Kichwas
Half-breed
Yep.Rolling with fear gives the GM Fear currency. Trying to game the system to get Hope is a losing proposition.
this worry popped up on reddit yesterday too and my reply there was that if you absolutely insist on rolling a die to spread jam on your toast, the GM is free to turn around and make that jam a boss adversary ooze.
Plus you'd be going against the spirit of the game insisting on rolls for everything - something that applies to the GM as well. The other day I was playing Pathfinder and watching my GM make our rogue roll to pick a lock 4 times - once for each tumbler. It totaled almost 8-10 rolls because of failures. Daggerheart literally covers this with something along the lines of (heavily paraphrasing because I read this days ago) 'if your PC is a thief, just have them open the lock and move to the actual drama'.
- This was one of the examples in a section about letting characters just do things that a person with their experiences / expertise could do.
Stop trying to handle everything in the minutia that doesn't impact drama / story. And as my Pathfinder case notes - this is as much a note to the GM as it is to the Player. Frankly in the Pathfinder game I myself am running I am going to 'import' this advice and stop making players roll for things unless it 'matters'. Last week's game I had an adventure scripted chase scene where the adventure is just blocked if the PCs don't succeed in the chase - and yet the adventure had DCs to roll for a 4 or 5 step chase with no failure results and just a 'well, now that they did it, here's the rest of the adventure'.
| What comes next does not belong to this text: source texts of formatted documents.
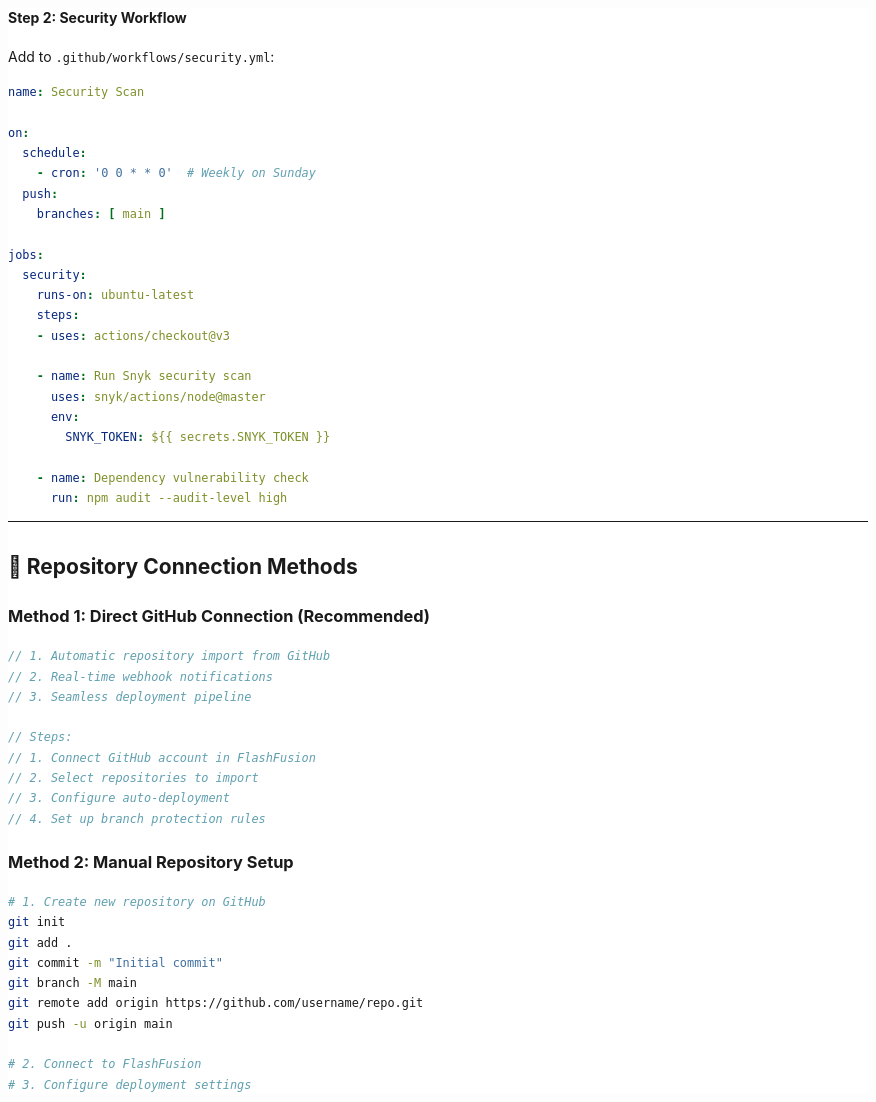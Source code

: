 #### **Step 2: Security Workflow**
Add to `.github/workflows/security.yml`:
```yaml
name: Security Scan

on:
  schedule:
    - cron: '0 0 * * 0'  # Weekly on Sunday
  push:
    branches: [ main ]

jobs:
  security:
    runs-on: ubuntu-latest
    steps:
    - uses: actions/checkout@v3
    
    - name: Run Snyk security scan
      uses: snyk/actions/node@master
      env:
        SNYK_TOKEN: ${{ secrets.SNYK_TOKEN }}
    
    - name: Dependency vulnerability check
      run: npm audit --audit-level high
```

---

## 🔧 Repository Connection Methods

### Method 1: Direct GitHub Connection (Recommended)

```typescript
// 1. Automatic repository import from GitHub
// 2. Real-time webhook notifications
// 3. Seamless deployment pipeline

// Steps:
// 1. Connect GitHub account in FlashFusion
// 2. Select repositories to import
// 3. Configure auto-deployment
// 4. Set up branch protection rules
```

### Method 2: Manual Repository Setup

```bash
# 1. Create new repository on GitHub
git init
git add .
git commit -m "Initial commit"
git branch -M main
git remote add origin https://github.com/username/repo.git
git push -u origin main

# 2. Connect to FlashFusion
# 3. Configure deployment settings
```
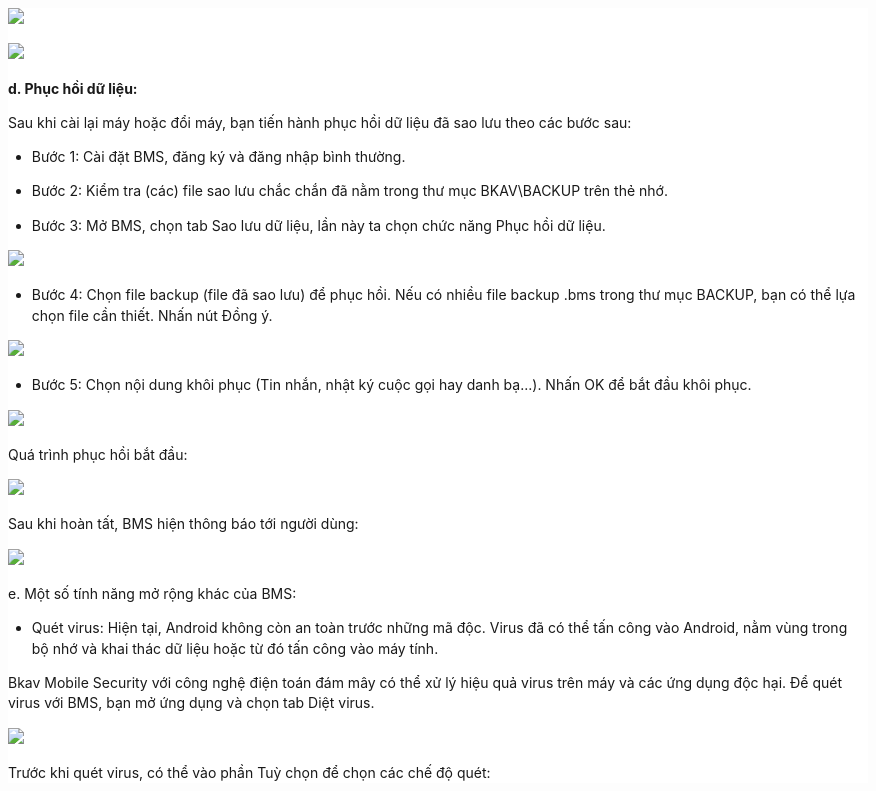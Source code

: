 ![](3.7.1-huong-dan-sao-luu-du-lieu-tren-android-media/image31.png)


![](3.7.1-huong-dan-sao-luu-du-lieu-tren-android-media/image32.png)


**d. Phục hồi dữ liệu:**

Sau khi cài lại máy hoặc đổi máy, bạn tiến hành phục hồi dữ liệu đã sao
lưu theo các bước sau:

- Bước 1: Cài đặt BMS, đăng ký và đăng nhập bình thường.

- Bước 2: Kiểm tra (các) file sao lưu chắc chắn đã nằm trong thư mục
BKAV\\BACKUP trên thẻ nhớ.

- Bước 3: Mở BMS, chọn tab Sao lưu dữ liệu, lần này ta chọn chức năng
Phục hồi dữ liệu.

![](3.7.1-huong-dan-sao-luu-du-lieu-tren-android-media/image33.png)


- Bước 4: Chọn file backup (file đã sao lưu) để phục hồi. Nếu có nhiều
file backup .bms trong thư mục BACKUP, bạn có thể lựa chọn file cần
thiết. Nhấn nút Đồng ý.

![](3.7.1-huong-dan-sao-luu-du-lieu-tren-android-media/image34.png)


- Bước 5: Chọn nội dung khôi phục (Tin nhắn, nhật ký cuộc gọi hay danh
bạ...). Nhấn OK để bắt đầu khôi phục.

![](3.7.1-huong-dan-sao-luu-du-lieu-tren-android-media/image35.png)


Quá trình phục hồi bắt đầu:

![](3.7.1-huong-dan-sao-luu-du-lieu-tren-android-media/image36.png)


Sau khi hoàn tất, BMS hiện thông báo tới người dùng:

![](3.7.1-huong-dan-sao-luu-du-lieu-tren-android-media/image37.png)


e\. Một số tính năng mở rộng khác của BMS:

- Quét virus: Hiện tại, Android không còn an toàn trước những mã độc.
Virus đã có thể tấn công vào Android, nằm vùng trong bộ nhớ và khai thác
dữ liệu hoặc từ đó tấn công vào máy tính.

Bkav Mobile Security với công nghệ điện toán đám mây có thể xử lý hiệu
quả virus trên máy và các ứng dụng độc hại. Để quét virus với BMS, bạn
mở ứng dụng và chọn tab Diệt virus.

![](3.7.1-huong-dan-sao-luu-du-lieu-tren-android-media/image38.png)


Trước khi quét virus, có thể vào phần Tuỳ chọn để chọn các chế độ quét:
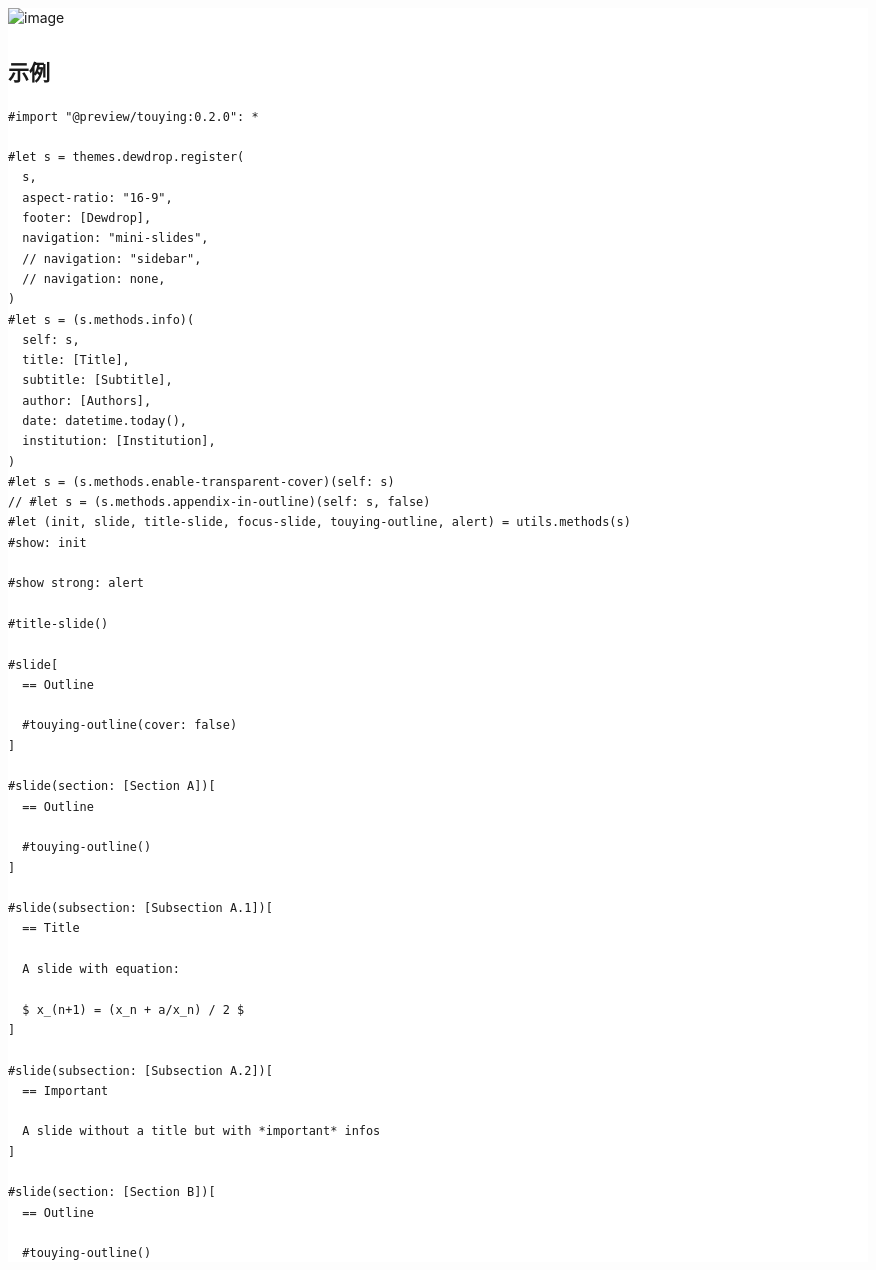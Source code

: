 ![image](https://github.com/touying-typ/touying/assets/34951714/09ddfb40-4f97-4062-8261-23f87690c33e)


## 示例

```typst
#import "@preview/touying:0.2.0": *

#let s = themes.dewdrop.register(
  s,
  aspect-ratio: "16-9",
  footer: [Dewdrop],
  navigation: "mini-slides",
  // navigation: "sidebar",
  // navigation: none,
)
#let s = (s.methods.info)(
  self: s,
  title: [Title],
  subtitle: [Subtitle],
  author: [Authors],
  date: datetime.today(),
  institution: [Institution],
)
#let s = (s.methods.enable-transparent-cover)(self: s)
// #let s = (s.methods.appendix-in-outline)(self: s, false)
#let (init, slide, title-slide, focus-slide, touying-outline, alert) = utils.methods(s)
#show: init

#show strong: alert

#title-slide()

#slide[
  == Outline
  
  #touying-outline(cover: false)
]

#slide(section: [Section A])[
  == Outline
  
  #touying-outline()
]

#slide(subsection: [Subsection A.1])[
  == Title

  A slide with equation:

  $ x_(n+1) = (x_n + a/x_n) / 2 $
]

#slide(subsection: [Subsection A.2])[
  == Important

  A slide without a title but with *important* infos
]

#slide(section: [Section B])[
  == Outline
  
  #touying-outline()
```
- So even as I made my players roll I was asking myself 'WTF am I doing, just go to the end of this'.
That becomes all the more relevant for Daggerheart where we just need to 'cold stop' attempts to game the Hope / Fear system even as those attempts will give the GM just as much fear as they give the player Hope. It's not that we're trying to stop gaming for Hope - we're trying to stop bogging down the game session with meaningless die rolling.
...
My patience with Pathfinder is starting to run extremely thin, despite it having been my favorite system only a month ago. I'm in 3 games right now (one I run). Game #3 - we've spent the last 4-5 sessions in downtime with the influence system.
The GMing advice in Daggerheart of 'skip to the action' would have cut that to a 5 minute montage in one of the sessions, and back to story.
The Influence system for that adventure (Season of Ghosts) has more or less foregone conclusions. We need to get to know 2 NPCs. So... just roleplay it in 30-60 minutes of story and people talking in character, with ZERO die rolls. But instead they have game mechanics for points of influence and that means you need to do 'on script' style of roleplay even if your thinking on your character and that NPCs doesn't align the same way - you need to do certain things to tick up a meter. But it should just be 'wing it, based on how you feel the people would relate to each other'.
I guess Daggerheart has turned me from a 'hard crunch mechanic for everything' fan to a 'just wing most of this and get back to the story beats that move plot / tension or catch player interest'.
Soon as my copy of Starfinder 2E arrives, I think my Pathfinder / Starfinder subs will end, and I'll just be looking at all that for lore mining.